#### The task
Beginning with the line that contains "a way to let" in the material below, print each line exactly until the line that contains "It is not hard" has been printed, then stop.
::::::
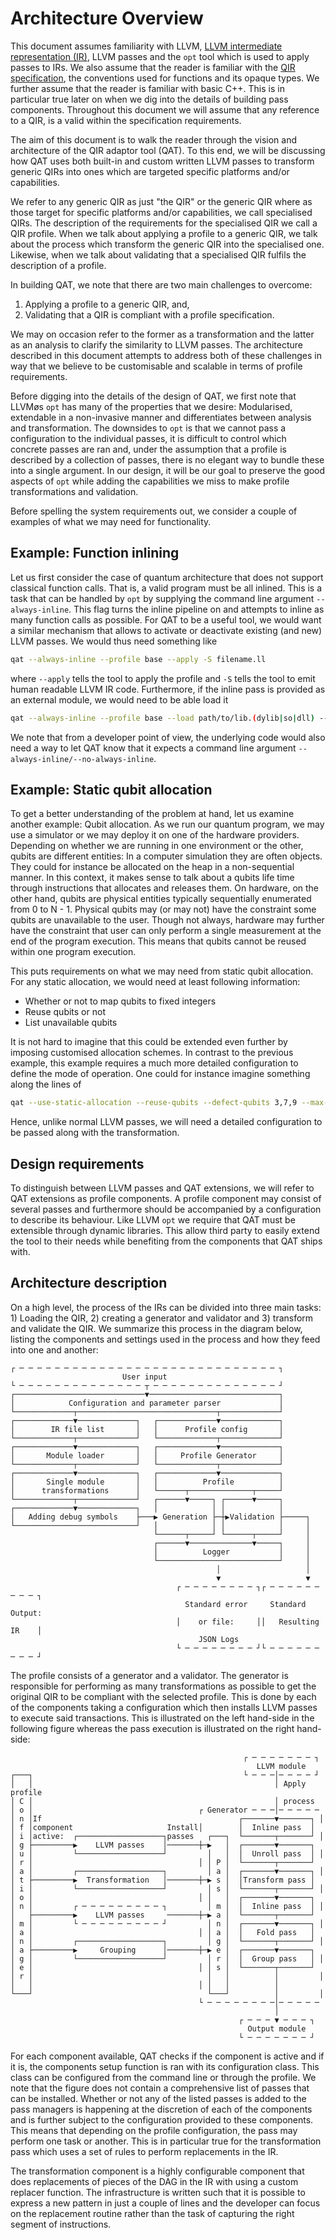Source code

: # Architecture Overview

This document assumes familiarity with LLVM,
[LLVM intermediate representation (IR)](https://llvm.org/docs/LangRef.html),
LLVM passes and the `opt` tool which is used to apply passes to IRs. We also
assume that the reader is familiar with the
[QIR specification](https://github.com/qir-alliance/qir-spec), the conventions
used for functions and its opaque types. We further assume that the reader is
familiar with basic C++. This is in particular true later on when we dig into
the details of building pass components. Throughout this document we will assume
that any reference to a QIR, is a valid within the specification requirements.

The aim of this document is to walk the reader through the vision and
architecture of the QIR adaptor tool (QAT). To this end, we will be discussing
how QAT uses both built-in and custom written LLVM passes to transform generic
QIRs into ones which are targeted specific platforms and/or capabilities.

We refer to any generic QIR as just "the QIR" or the generic QIR where as those
target for specific platforms and/or capabilities, we call specialised QIRs. The
description of the requirements for the specialised QIR we call a QIR profile.
When we talk about applying a profile to a generic QIR, we talk about the
process which transform the generic QIR into the specialised one. Likewise, when
we talk about validating that a specialised QIR fulfils the description of a
profile.

In building QAT, we note that there are two main challenges to overcome:

1. Applying a profile to a generic QIR, and,
2. Validating that a QIR is compliant with a profile specification.

We may on occasion refer to the former as a transformation and the latter as an
analysis to clarify the similarity to LLVM passes. The architecture described in
this document attempts to address both of these challenges in way that we
believe to be customisable and scalable in terms of profile requirements.

Before digging into the details of the design of QAT, we first note that LLVMøs
`opt` has many of the properties that we desire: Modularised, extendable in a
non-invasive manner and differentiates between analysis and transformation. The
downsides to `opt` is that we cannot pass a configuration to the individual
passes, it is difficult to control which concrete passes are ran and, under the
assumption that a profile is described by a collection of passes, there is no
elegant way to bundle these into a single argument. In our design, it will be
our goal to preserve the good aspects of `opt` while adding the capabilities we
miss to make profile transformations and validation.

Before spelling the system requirements out, we consider a couple of examples of
what we may need for functionality.

## Example: Function inlining

Let us first consider the case of quantum architecture that does not support
classical function calls. That is, a valid program must be all inlined. This is
a task that can be handled by `opt` by supplying the command line argument
`--always-inline`. This flag turns the inline pipeline on and attempts to inline
as many function calls as possible. For QAT to be a useful tool, we would want a
similar mechanism that allows to activate or deactivate existing (and new) LLVM
passes. We would thus need something like

```sh
qat --always-inline --profile base --apply -S filename.ll
```

where `--apply` tells the tool to apply the profile and `-S` tells the tool to
emit human readable LLVM IR code. Furthermore, if the inline pass is provided as
an external module, we would need to be able load it

```sh
qat --always-inline --profile base --load path/to/lib.(dylib|so|dll) --apply -S filename.ll
```

We note that from a developer point of view, the underlying code would also need
a way to let QAT know that it expects a command line argument
`--always-inline/--no-always-inline`.

## Example: Static qubit allocation

To get a better understanding of the problem at hand, let us examine another
example: Qubit allocation. As we run our quantum program, we may use a simulator
or we may deploy it on one of the hardware providers. Depending on whether we
are running in one environment or the other, qubits are different entities: In a
computer simulation they are often objects. They could for instance be allocated
on the heap in a non-sequential manner. In this context, it makes sense to talk
about a qubits life time through instructions that allocates and releases them.
On hardware, on the other hand, qubits are physical entities typically
sequentially enumerated from 0 to N - 1. Physical qubits may (or may not) have
the constraint some qubits are unavailable to the user. Though not always,
hardware may further have the constraint that user can only perform a single
measurement at the end of the program execution. This means that qubits cannot
be reused within one program execution.

This puts requirements on what we may need from static qubit allocation. For any
static allocation, we would need at least following information:

- Whether or not to map qubits to fixed integers
- Reuse qubits or not
- List unavailable qubits

It is not hard to imagine that this could be extended even further by imposing
customised allocation schemes. In contrast to the previous example, this example
requires a much more detailed configuration to define the mode of operation. One
could for instance imagine something along the lines of

```sh
qat --use-static-allocation --reuse-qubits --defect-qubits 3,7,9 --max-qubits 10 --apply -S filename.ll
```

Hence, unlike normal LLVM passes, we will need a detailed configuration to be
passed along with the transformation.

## Design requirements

To distinguish between LLVM passes and QAT extensions, we will refer to QAT
extensions as profile components. A profile component may consist of several
passes and furthermore should be accompanied by a configuration to describe its
behaviour. Like LLVM `opt` we require that QAT must be extensible through
dynamic libraries. This allow third party to easily extend the tool to their
needs while benefiting from the components that QAT ships with.

## Architecture description

On a high level, the process of the IRs can be divided into three main tasks: 1)
Loading the QIR, 2) creating a generator and validator and 3) transform and
validate the QIR. We summarize this process in the diagram below, listing the
components and settings used in the process and how they feed into one and
another:

```text
┌ ─ ─ ─ ─ ─ ─ ─ ─ ─ ─ ─ ─ ─ ─ ─ ─ ─ ─ ─ ─ ─ ─ ─ ─ ─ ─ ─ ─ ─ ┐
                         User input
└ ─ ─ ─ ─ ─ ─ ─ ─ ─ ─ ─ ─ ─ ─ ┬ ─ ─ ─ ─ ─ ─ ─ ─ ─ ─ ─ ─ ─ ─ ┘
┌─────────────────────────────▼─────────────────────────────┐
│            Configuration and parameter parser             │
└─────────────┬───────────────────────────────┬─────────────┘
┌─────────────▼─────────────┐   ┌─────────────▼─────────────┐
│        IR file list       │   │      Profile config       │
└─────────────┬─────────────┘   └─────────────┬─────────────┘
┌─────────────▼─────────────┐   ┌─────────────▼─────────────┐
│       Module loader       │   │     Profile Generator     │
└─────────────┬─────────────┘   └─────────────┬─────────────┘
┌─────────────▼─────────────┐   ┌─────────────▼─────────────┐
│       Single module       │   │          Profile          │
│      transformations      │   └──────┬──────────────┬─────┘
└─────────────┬─────────────┘   ┌──────▼─────┐ ┌──────▼─────┐
┌─────────────▼─────────────┐   │            │ │            │
│   Adding debug symbols    ├───▶ Generation ├─┼▶Validation ├─────┐
└───────────────────────────┘   │            │ │            │     │
                                └──────┬─────┘ └──────┬─────┘     │
                                ┌──────▼──────────────▼─────┐     │
                                │          Logger           │     │
                                └───────────────────────────┘     │
                                              │                   │
                                              ▼                   ▼
                                     ┌ ─ ─ ─ ─ ─ ─ ─ ─ ┐┌ ─ ─ ─ ─ ─ ─ ─ ─ ─ ┐
                                       Standard error     Standard Output:
                                     │    or file:     ││   Resulting IR    │
                                          JSON Logs
                                     └ ─ ─ ─ ─ ─ ─ ─ ─ ┘└ ─ ─ ─ ─ ─ ─ ─ ─ ─ ┘
```

The profile consists of a generator and a validator. The generator is
responsible for performing as many transformations as possible to get the
original QIR to be compliant with the selected profile. This is done by each of
the components taking a configuration which then installs LLVM passes to execute
said transactions. This is illustrated on the left hand-side in the following
figure whereas the pass execution is illustrated on the right hand-side:

```text
                                                    ┌ ─ ─ ─ ─ ─ ─ ─ ┐
                                                       LLVM module
┌───┐                                               └ ─ ─ ─│─ ─ ─ ─ ┘
│   │                                                      │ Apply profile
│ C │                                                      │ process
│ o │                                     ┌ Generator ─ ─ ─│─ ─ ─ ─ ─
│ n │If                                            ┌───────▼───────┐ │
│ f │component                     Install│        │  Inline pass  │
│ i │active:  ┌───────────────────┐passes   ┌───┐  └───────┬───────┘ │
│ g ├─────────▶    LLVM passes    │───────┼─▶   │  ┌───────▼───────┐
│ u │         └───────────────────┘         │   │  │  Unroll pass  │ │
│ r │                                     │ │ P │  └───────┬───────┘
│ a │         ┌───────────────────┐         │ a │  ┌───────▼───────┐ │
│ t ├─────────▶  Transformation   │───────┼─▶ s │  │Transform pass │
│ i │         └───────────────────┘         │ s │  └───────┬───────┘ │
│ o │                                     │ │   │  ┌───────▼───────┐
│ n │         ┌ ─ ─ ─ ─ ─ ─ ─ ─ ─ ┐         │ m │  │  Inline pass  │ │
│   ├─────────▶    LLVM passes     ───────┼─▶ a │  └───────┬───────┘
│ m │         └ ─ ─ ─ ─ ─ ─ ─ ─ ─ ┘         │ n │  ┌───────▼───────┐ │
│ a │                                     │ │ a │  │   Fold pass   │
│ n │         ┌───────────────────┐         │ g │  └───────┬───────┘ │
│ a ├─────────▶     Grouping      │───────┼─▶ e │  ┌───────▼───────┐
│ g │         └───────────────────┘         │ r │  │  Group pass   │ │
│ e │                                     │ │ s │  └───────┬───────┘
│ r │                                       │   │          │         │
│   │                                     │ │   │          │
└───┘                                       └───┘          │         │
                                          └ ─ ─ ─ ─ ─ ─ ─ ─│─ ─ ─ ─ ─
                                                           │
                                                   ┌ ─ ─ ─ ▼ ─ ─ ─ ┐
                                                     Output module
                                                   └ ─ ─ ─ ─ ─ ─ ─ ┘
```

For each component available, QAT checks if the component is active and if it
is, the components setup function is ran with its configuration class. This
class can be configured from the command line or through the profile. We note
that the figure does not contain a comprehensive list of passes that can be
installed. Whether or not any of the listed passes is added to the pass managers
is happening at the discretion of each of the components and is further subject
to the configuration provided to these components. This means that depending on
the profile configuration, the pass may perform one task or another. This is in
particular true for the transformation pass which uses a set of rules to perform
replacements in the IR.

The transformation component is a highly configurable component that does
replacements of pieces of the DAG in the IR with using a custom replacer
function. The infrastructure is written such that it is possible to express a
new pattern in just a couple of lines and the developer can focus on the
replacement routine rather than the task of capturing the right segment of
instructions.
::::::
#### Result for this task
a way to let QAT know that it expects a command line argument
`--always-inline/--no-always-inline`.

## Example: Static qubit allocation

To get a better understanding of the problem at hand, let us examine another
example: Qubit allocation. As we run our quantum program, we may use a simulator
or we may deploy it on one of the hardware providers. Depending on whether we
are running in one environment or the other, qubits are different entities: In a
computer simulation they are often objects. They could for instance be allocated
on the heap in a non-sequential manner. In this context, it makes sense to talk
about a qubits life time through instructions that allocates and releases them.
On hardware, on the other hand, qubits are physical entities typically
sequentially enumerated from 0 to N - 1. Physical qubits may (or may not) have
the constraint some qubits are unavailable to the user. Though not always,
hardware may further have the constraint that user can only perform a single
measurement at the end of the program execution. This means that qubits cannot
be reused within one program execution.

This puts requirements on what we may need from static qubit allocation. For any
static allocation, we would need at least following information:

- Whether or not to map qubits to fixed integers
- Reuse qubits or not
- List unavailable qubits

It is not hard to imagine that this could be extended even further by imposing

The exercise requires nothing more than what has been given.